Sarcoplasmic reticulum calcium ATPase 2a (SERCA2a) gene therapy improves mechanical function in heart failure, and is under evaluation in a clinical trial. Restoration of sarcoplasmic reticulum (SR) Ca2+ levels by SERCA2a gene therapy may alter SR Ca2+ leak in the failing heart. A critical question is whether SERCA2a predisposes to increased SR leak and cellular triggered activity by restoring SR Ca2+ levels?
Methods Cardiomyocytes were studied isolated from rats with heart failure 4–6 weeks post in vivo AAV9SERCA (2×1011 drp) gene transfer (HF+S). Cells from untreated failing (HF) and non failing (NF) hearts served as controls. Spontaneous Ca2+ spark generation was measured in fluo4-loaded cells by scanning confocal microscopy during a quiescent 30 s period after baseline stimulation. Field stimulated calcium transients were measured at 0.5 Hz, followed by caffeine application to measure SR Ca2+ load. The ratio of sparks:SR load and Leak Index reflecting total SR Ca2+ leak (spark frequency × amplitude × width × duration) were calculated. Baseline and isoproterenol (ISO)-induced triggered activity were measured in parallel cell studies, and ryanodine receptor (RyR) phosphorylation was measured.
Results SERCA2a gene transfer normalised SR Ca2+ load of failing myocytes (HF+S 5.86±0.64 vs HF 4.24±0.32 p<0.05 (NF 5.34±0.38)) with recovery of Ca2+ transient relaxation kinetics (R50 (ms): HF+S 174±14, HF 292±42, NF 179±23 p<0.01). Spark frequency was unchanged between HF+S (2.9±0.4) and HF (2.5±0.4), with both significantly higher than NF (1.2±0.2 p<0.01).

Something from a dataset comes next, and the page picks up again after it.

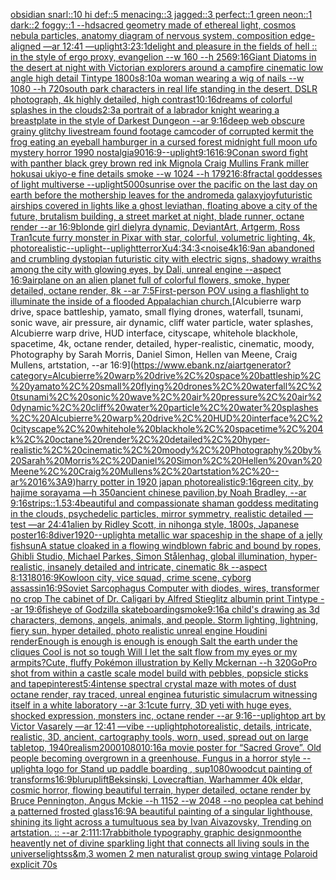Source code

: [obsidian snarl::10 hi def::5 menacing::3 jagged::3 perfect::1 green neon::1 dark::2 foggy::1 --hd](https://www.ebank.nz/aiartgenerator?category=obsidian%20snarl%3A%3A10%20hi%20def%3A%3A5%20menacing%3A%3A3%20jagged%3A%3A3%20perfect%3A%3A1%20green%20neon%3A%3A1%20dark%3A%3A2%20foggy%3A%3A1%20--hd)[sacred geometry made of ethereal light, cosmos nebula particles, anatomy diagram of nervous system, composition edge-aligned —ar 12:41 —uplight](https://www.ebank.nz/aiartgenerator?category=sacred%20geometry%20made%20of%20ethereal%20light%2C%20cosmos%20nebula%20particles%2C%20anatomy%20diagram%20of%20nervous%20system%2C%20composition%20edge-aligned%20%E2%80%94ar%2012%3A41%20%E2%80%94uplight)[3:2](https://www.ebank.nz/aiartgenerator?category=3%3A2)[3:1](https://www.ebank.nz/aiartgenerator?category=3%3A1)[delight and pleasure in the fields of hell :: in the style of ergo proxy, evangelion --w 160 --h 256](https://www.ebank.nz/aiartgenerator?category=delight%20and%20pleasure%20in%20the%20fields%20of%20hell%20%3A%3A%20in%20the%20style%20of%20ergo%20proxy%2C%20evangelion%20--w%20160%20--h%20256)[9:16](https://www.ebank.nz/aiartgenerator?category=9%3A16)[Giant Diatoms in the desert at night with Victorian explorers around a campfire cinematic low angle high detail Tintype 1800s](https://www.ebank.nz/aiartgenerator?category=Giant%20Diatoms%20in%20the%20desert%20at%20night%20with%20Victorian%20explorers%20around%20a%20campfire%20cinematic%20low%20angle%20high%20detail%20Tintype%201800s)[8:10](https://www.ebank.nz/aiartgenerator?category=8%3A10)[a woman wearing a wig of nails --w 1080 --h 720](https://www.ebank.nz/aiartgenerator?category=a%20woman%20wearing%20a%20wig%20of%20nails%20--w%201080%20--h%20720)[south park characters in real life standing in the desert, DSLR photograph, 4k highly detailed, high contrast](https://www.ebank.nz/aiartgenerator?category=south%20park%20characters%20in%20real%20life%20standing%20in%20the%20desert%2C%20DSLR%20photograph%2C%204k%20highly%20detailed%2C%20high%20contrast)[10:16](https://www.ebank.nz/aiartgenerator?category=10%3A16)[dreams of colorful splashes in the clouds](https://www.ebank.nz/aiartgenerator?category=dreams%20of%20colorful%20splashes%20in%20the%20clouds)[2:3](https://www.ebank.nz/aiartgenerator?category=2%3A3)[a portrait of a labrador knight wearing a breastplate in the style of Darkest Dungeon --ar 9:16](https://www.ebank.nz/aiartgenerator?category=a%20portrait%20of%20a%20labrador%20knight%20wearing%20a%20breastplate%20in%20the%20style%20of%20Darkest%20Dungeon%20--ar%209%3A16)[deep web obscure grainy glitchy livestream found footage camcoder of corrupted kermit the frog eating an eyeball hamburger in a cursed forest midnight full moon ufo mystery horror 1990 nostalgia](https://www.ebank.nz/aiartgenerator?category=deep%20web%20obscure%20grainy%20glitchy%20livestream%20found%20footage%20camcoder%20of%20corrupted%20kermit%20the%20frog%20eating%20an%20eyeball%20hamburger%20in%20a%20cursed%20forest%20midnight%20full%20moon%20ufo%20mystery%20horror%201990%20nostalgia)[90](https://www.ebank.nz/aiartgenerator?category=90)[16:9](https://www.ebank.nz/aiartgenerator?category=16%3A9)[--uplight](https://www.ebank.nz/aiartgenerator?category=--uplight)[9:16](https://www.ebank.nz/aiartgenerator?category=9%3A16)[16:9](https://www.ebank.nz/aiartgenerator?category=16%3A9)[Conan sword fight with panther black grey brown red ink Mignola Craig Mullins Frank miller hokusai ukiyo-e fine details smoke --w 1024 --h 1792](https://www.ebank.nz/aiartgenerator?category=Conan%20sword%20fight%20with%20panther%20black%20grey%20brown%20red%20ink%20Mignola%20Craig%20Mullins%20Frank%20miller%20hokusai%20ukiyo-e%20fine%20details%20smoke%20--w%201024%20--h%201792)[16:8](https://www.ebank.nz/aiartgenerator?category=16%3A8)[fractal goddesses of light multiverse --uplight](https://www.ebank.nz/aiartgenerator?category=fractal%20goddesses%20of%20light%20multiverse%20--uplight)[5000](https://www.ebank.nz/aiartgenerator?category=5000)[sunrise over the pacific on the last day on earth before the mothership leaves for the andromeda galaxy](https://www.ebank.nz/aiartgenerator?category=sunrise%20over%20the%20pacific%20on%20the%20last%20day%20on%20earth%20before%20the%20mothership%20leaves%20for%20the%20andromeda%20galaxy)[joy](https://www.ebank.nz/aiartgenerator?category=joy)[futuristic airships covered in lights like a ghost leviathan, floating above a city of the future, brutalism building, a street market at night, blade runner, octane render --ar 16:9](https://www.ebank.nz/aiartgenerator?category=futuristic%20airships%20covered%20in%20lights%20like%20a%20ghost%20leviathan%2C%20floating%20above%20a%20city%20of%20the%20future%2C%20brutalism%20building%2C%20a%20street%20market%20at%20night%2C%20blade%20runner%2C%20octane%20render%20--ar%2016%3A9)[blonde girl dielyra dynamic, DeviantArt, Artgerm, Ross Tran](https://www.ebank.nz/aiartgenerator?category=blonde%20girl%20dielyra%20dynamic%2C%20DeviantArt%2C%20Artgerm%2C%20Ross%20Tran)[1](https://www.ebank.nz/aiartgenerator?category=1)[cute furry monster in Pixar with star, colorful, volumetric lighting, 4k, photorealistic](https://www.ebank.nz/aiartgenerator?category=cute%20furry%20monster%20in%20Pixar%20with%20star%2C%20colorful%2C%20volumetric%20lighting%2C%204k%2C%20photorealistic)[--uplight](https://www.ebank.nz/aiartgenerator?category=--uplight)[--uplight](https://www.ebank.nz/aiartgenerator?category=--uplight)[terror](https://www.ebank.nz/aiartgenerator?category=terror)[Xu](https://www.ebank.nz/aiartgenerator?category=Xu)[4:3](https://www.ebank.nz/aiartgenerator?category=4%3A3)[4:3](https://www.ebank.nz/aiartgenerator?category=4%3A3)[<noise](https://www.ebank.nz/aiartgenerator?category=%3Cnoise)[4k](https://www.ebank.nz/aiartgenerator?category=4k)[16:9](https://www.ebank.nz/aiartgenerator?category=16%3A9)[an abandoned and crumbling dystopian futuristic city with electric signs, shadowy wraiths among the city with glowing eyes, by Dali, unreal engine --aspect 16:9](https://www.ebank.nz/aiartgenerator?category=an%20abandoned%20and%20crumbling%20dystopian%20futuristic%20city%20with%20electric%20signs%2C%20shadowy%20wraiths%20among%20the%20city%20with%20glowing%20eyes%2C%20by%20Dali%2C%20unreal%20engine%20--aspect%2016%3A9)[airplane on an alien planet full of colorful flowers, smoke, hyper detailed, octane render, 8k --ar 7:5](https://www.ebank.nz/aiartgenerator?category=airplane%20on%20an%20alien%20planet%20full%20of%20colorful%20flowers%2C%20smoke%2C%20hyper%20detailed%2C%20octane%20render%2C%208k%20--ar%207%3A5)[First-person POV using a flashlight to illuminate the inside of a flooded Appalachian church.](https://www.ebank.nz/aiartgenerator?category=First-person%20POV%20using%20a%20flashlight%20to%20illuminate%20the%20inside%20of%20a%20flooded%20Appalachian%20church.)[Alcubierre warp drive, space battleship, yamato, small flying drones, waterfall, tsunami, sonic wave, air pressure, air dynamic, cliff water particle, water splashes, Alcubierre warp drive, HUD interface, cityscape, whitehole blackhole, spacetime, 4k, octane render, detailed, hyper-realistic, cinematic, moody, Photography by Sarah Morris, Daniel Simon, Hellen van Meene, Craig Mullens, artstation, --ar 16:9](https://www.ebank.nz/aiartgenerator?category=Alcubierre%20warp%20drive%2C%20space%20battleship%2C%20yamato%2C%20small%20flying%20drones%2C%20waterfall%2C%20tsunami%2C%20sonic%20wave%2C%20air%20pressure%2C%20air%20dynamic%2C%20cliff%20water%20particle%2C%20water%20splashes%2C%20Alcubierre%20warp%20drive%2C%20HUD%20interface%2C%20cityscape%2C%20whitehole%20blackhole%2C%20spacetime%2C%204k%2C%20octane%20render%2C%20detailed%2C%20hyper-realistic%2C%20cinematic%2C%20moody%2C%20Photography%20by%20Sarah%20Morris%2C%20Daniel%20Simon%2C%20Hellen%20van%20Meene%2C%20Craig%20Mullens%2C%20artstation%2C%20--ar%2016%3A9)[harry potter in 1920 japan photorealistic](https://www.ebank.nz/aiartgenerator?category=harry%20potter%20in%201920%20japan%20photorealistic)[9:16](https://www.ebank.nz/aiartgenerator?category=9%3A16)[green city, by hajime sorayama —h 350](https://www.ebank.nz/aiartgenerator?category=green%20city%2C%20by%20hajime%20sorayama%20%E2%80%94h%20350)[ancient chinese pavilion,by Noah Bradley, --ar 9:16](https://www.ebank.nz/aiartgenerator?category=ancient%20chinese%20pavilion%2Cby%20Noah%20Bradley%2C%20--ar%209%3A16)[strips::1.5](https://www.ebank.nz/aiartgenerator?category=strips%3A%3A1.5)[3:4](https://www.ebank.nz/aiartgenerator?category=3%3A4)[beautiful and compassionate shaman goddess meditating in the clouds, psychedelic particles, mirror symmetry, realistic detailed —test —ar 24:41](https://www.ebank.nz/aiartgenerator?category=beautiful%20and%20compassionate%20shaman%20goddess%20meditating%20in%20the%20clouds%2C%20psychedelic%20particles%2C%20mirror%20symmetry%2C%20realistic%20detailed%20%E2%80%94test%20%E2%80%94ar%2024%3A41)[alien by Ridley Scott, in nihonga style, 1800s, Japanese poster](https://www.ebank.nz/aiartgenerator?category=alien%20by%20Ridley%20Scott%2C%20in%20nihonga%20style%2C%201800s%2C%20Japanese%20poster)[16:8](https://www.ebank.nz/aiartgenerator?category=16%3A8)[diver](https://www.ebank.nz/aiartgenerator?category=diver)[1920](https://www.ebank.nz/aiartgenerator?category=1920)[--uplight](https://www.ebank.nz/aiartgenerator?category=--uplight)[a metallic war spaceship in the shape of a jelly fish](https://www.ebank.nz/aiartgenerator?category=a%20metallic%20war%20spaceship%20in%20the%20shape%20of%20a%20jelly%20fish)[sun](https://www.ebank.nz/aiartgenerator?category=sun)[A statue cloaked in a flowing windblown fabric and bound by ropes, Ghibli Studio, Michael Parkes, Simon Stålenhag, global illumination, hyper-realistic, insanely detailed and intricate, cinematic 8k --aspect 8:13](https://www.ebank.nz/aiartgenerator?category=A%20statue%20cloaked%20in%20a%20flowing%20windblown%20fabric%20and%20bound%20by%20ropes%2C%20Ghibli%20Studio%2C%20Michael%20Parkes%2C%20Simon%20St%C3%A5lenhag%2C%20global%20illumination%2C%20hyper-realistic%2C%20insanely%20detailed%20and%20intricate%2C%20cinematic%208k%20--aspect%208%3A13)[180](https://www.ebank.nz/aiartgenerator?category=180)[16:9](https://www.ebank.nz/aiartgenerator?category=16%3A9)[Kowloon city, vice squad, crime scene, cyborg assassin](https://www.ebank.nz/aiartgenerator?category=Kowloon%20city%2C%20vice%20squad%2C%20crime%20scene%2C%20cyborg%20assassin)[16:9](https://www.ebank.nz/aiartgenerator?category=16%3A9)[Soviet Sarcophagus Computer with diodes, wires, transformer no crop The cabinet of Dr. Caligari by Alfred Stieglitz albumin print Tintype --ar 19:6](https://www.ebank.nz/aiartgenerator?category=Soviet%20Sarcophagus%20Computer%20with%20diodes%2C%20wires%2C%20transformer%20no%20crop%20The%20cabinet%20of%20Dr.%20Caligari%20by%20Alfred%20Stieglitz%20albumin%20print%20Tintype%20--ar%2019%3A6)[fisheye of Godzilla skateboarding](https://www.ebank.nz/aiartgenerator?category=fisheye%20of%20Godzilla%20skateboarding)[smoke](https://www.ebank.nz/aiartgenerator?category=smoke)[9:16](https://www.ebank.nz/aiartgenerator?category=9%3A16)[a child's drawing as 3d characters, demons, angels, animals, and people. Storm lighting, lightning, fiery sun, hyper detailed, photo realistic unreal engine Houdini render](https://www.ebank.nz/aiartgenerator?category=a%20child%27s%20drawing%20as%203d%20characters%2C%20demons%2C%20angels%2C%20animals%2C%20and%20people.%20Storm%20lighting%2C%20lightning%2C%20fiery%20sun%2C%20hyper%20detailed%2C%20photo%20realistic%20unreal%20engine%20Houdini%20render)[Enough is enough is enough is enough Salt the earth under the cliques Cool is not so tough Will I let the salt flow from my eyes or my armpits?](https://www.ebank.nz/aiartgenerator?category=Enough%20is%20enough%20is%20enough%20is%20enough%20Salt%20the%20earth%20under%20the%20cliques%20Cool%20is%20not%20so%20tough%20Will%20I%20let%20the%20salt%20flow%20from%20my%20eyes%20or%20my%20armpits%3F)[Cute, fluffy Pokémon illustration by Kelly Mckernan --h 320](https://www.ebank.nz/aiartgenerator?category=Cute%2C%20fluffy%20Pok%C3%A9mon%20illustration%20by%20Kelly%20Mckernan%20--h%20320)[GoPro shot from within a castle scale model build with pebbles, popsicle sticks and tape](https://www.ebank.nz/aiartgenerator?category=GoPro%20shot%20from%20within%20a%20castle%20scale%20model%20build%20with%20pebbles%2C%20popsicle%20sticks%20and%20tape)[pinterest](https://www.ebank.nz/aiartgenerator?category=pinterest)[5:4](https://www.ebank.nz/aiartgenerator?category=5%3A4)[intense spectral crystal maze with motes of dust octane render, ray traced, unreal engine](https://www.ebank.nz/aiartgenerator?category=intense%20spectral%20crystal%20maze%20with%20motes%20of%20dust%20octane%20render%2C%20ray%20traced%2C%20unreal%20engine)[a futuristic simulacrum witnessing itself in a white laboratory --ar 3:1](https://www.ebank.nz/aiartgenerator?category=a%20futuristic%20simulacrum%20witnessing%20itself%20in%20a%20white%20laboratory%20--ar%203%3A1)[cute furry, 3D yeti with huge eyes, shocked expression, monsters inc, octane render --ar 9:16](https://www.ebank.nz/aiartgenerator?category=cute%20furry%2C%203D%20yeti%20with%20huge%20eyes%2C%20shocked%20expression%2C%20monsters%20inc%2C%20octane%20render%20--ar%209%3A16)[--uplight](https://www.ebank.nz/aiartgenerator?category=--uplight)[op art by Victor Vasarely —ar 12:41 —vibe --uplight](https://www.ebank.nz/aiartgenerator?category=op%20art%20by%20Victor%20Vasarely%20%E2%80%94ar%2012%3A41%20%E2%80%94vibe%20--uplight)[photorealistic, details, intricate,  realistic, 3D,  ancient, cartography tools, worn, used,  spread out on large tabletop, 1940](https://www.ebank.nz/aiartgenerator?category=photorealistic%2C%20details%2C%20intricate%2C%20%20realistic%2C%203D%2C%20%20ancient%2C%20cartography%20tools%2C%20worn%2C%20used%2C%20%20spread%20out%20on%20large%20tabletop%2C%201940)[realism](https://www.ebank.nz/aiartgenerator?category=realism)[2000](https://www.ebank.nz/aiartgenerator?category=2000)[1080](https://www.ebank.nz/aiartgenerator?category=1080)[10:16](https://www.ebank.nz/aiartgenerator?category=10%3A16)[a movie poster for “Sacred Grove”. Old people becoming overgrown in a greenhouse. Fungus in a horror style --uplight](https://www.ebank.nz/aiartgenerator?category=a%20movie%20poster%20for%20%E2%80%9CSacred%20Grove%E2%80%9D.%20Old%20people%20becoming%20overgrown%20in%20a%20greenhouse.%20Fungus%20in%20a%20horror%20style%20--uplight)[a logo for Stand up paddle boarding , sup](https://www.ebank.nz/aiartgenerator?category=a%20logo%20for%20Stand%20up%20paddle%20boarding%20%2C%20sup)[1080](https://www.ebank.nz/aiartgenerator?category=1080)[woodcut painting of transforms](https://www.ebank.nz/aiartgenerator?category=woodcut%20painting%20of%20transforms)[16:9](https://www.ebank.nz/aiartgenerator?category=16%3A9)[blur](https://www.ebank.nz/aiartgenerator?category=blur)[uplift](https://www.ebank.nz/aiartgenerator?category=uplift)[Beksinski, Lovecraftian, Warhammer 40k eldar, cosmic horror, flowing beautiful terrain, hyper detailed, octane render by Bruce Pennington, Angus Mckie --h 1152 --w 2048 --no people](https://www.ebank.nz/aiartgenerator?category=Beksinski%2C%20Lovecraftian%2C%20Warhammer%2040k%20eldar%2C%20cosmic%20horror%2C%20flowing%20beautiful%20terrain%2C%20hyper%20detailed%2C%20octane%20render%20by%20Bruce%20Pennington%2C%20Angus%20Mckie%20--h%201152%20--w%202048%20--no%20people)[a cat behind a patterned frosted  glass](https://www.ebank.nz/aiartgenerator?category=a%20cat%20behind%20a%20patterned%20frosted%20%20glass)[16:9](https://www.ebank.nz/aiartgenerator?category=16%3A9)[A beautiful painting of a singular lighthouse, shining its light across a tumultuous sea by Ivan Aivazovsky, Trending on artstation. :: --ar 2:1](https://www.ebank.nz/aiartgenerator?category=A%20beautiful%20painting%20of%20a%20singular%20lighthouse%2C%20shining%20its%20light%20across%20a%20tumultuous%20sea%20by%20Ivan%20Aivazovsky%2C%20Trending%20on%20artstation.%20%3A%3A%20--ar%202%3A1)[11:17](https://www.ebank.nz/aiartgenerator?category=11%3A17)[rabbithole typography graphic design](https://www.ebank.nz/aiartgenerator?category=rabbithole%20typography%20graphic%20design)[moon](https://www.ebank.nz/aiartgenerator?category=moon)[the heavently net of divine sparkling light that connects all living souls in the universe](https://www.ebank.nz/aiartgenerator?category=the%20heavently%20net%20of%20divine%20sparkling%20light%20that%20connects%20all%20living%20souls%20in%20the%20universe)[lights](https://www.ebank.nz/aiartgenerator?category=lights)[s&m,](https://www.ebank.nz/aiartgenerator?category=s%26m%2C)[3 women 2 men naturalist group swing vintage Polaroid explicit 70s](https://www.ebank.nz/aiartgenerator?category=3%20women%202%20men%20naturalist%20group%20swing%20vintage%20Polaroid%20explicit%2070s)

Interestingly spark amplitude was significantly reduced in HF+S compared with HF, with no change in spark decay kinetics, leading to a significant reduction in total SR leak. Leak index: NF234±76, HF 1630±358, HF+S 683±192 (p<0.05). Total RyR was reduced by 20% in failing hearts, with a significant increase in the proportion of RyR-P2809 and RyR-P2815 compared to non-failing controls (p<0.05). These RyR-P and total RyR changes were reversed to normal after SERCA2a gene transfer to failing hearts. Despite increased SR content and unaltered spark frequency, myocytes from HF+S hearts were more stable in vitro, with significantly fewer basal and ISO-induced aftercontractions compared to HF (p<0.05).
Conclusion SERCA2a gene therapy reduced total SR Ca2+ leak of failing myocytes whilst concurrently increasing SR Ca2+ load to normal levels. Leak reduction was dependent upon altered spark characteristics as spontaneous spark frequency was unchanged, and reduced RyR phosphorylation supports resetting of SR Ca2+ leak threshold after SERCA2a gene transfer. SERCA2a gene therapy reduced ISO-induced triggered activity in vitro and ISO-induced arrhythmias in vivo, and may represent a novel antiarrhythmic strategy in heart failure.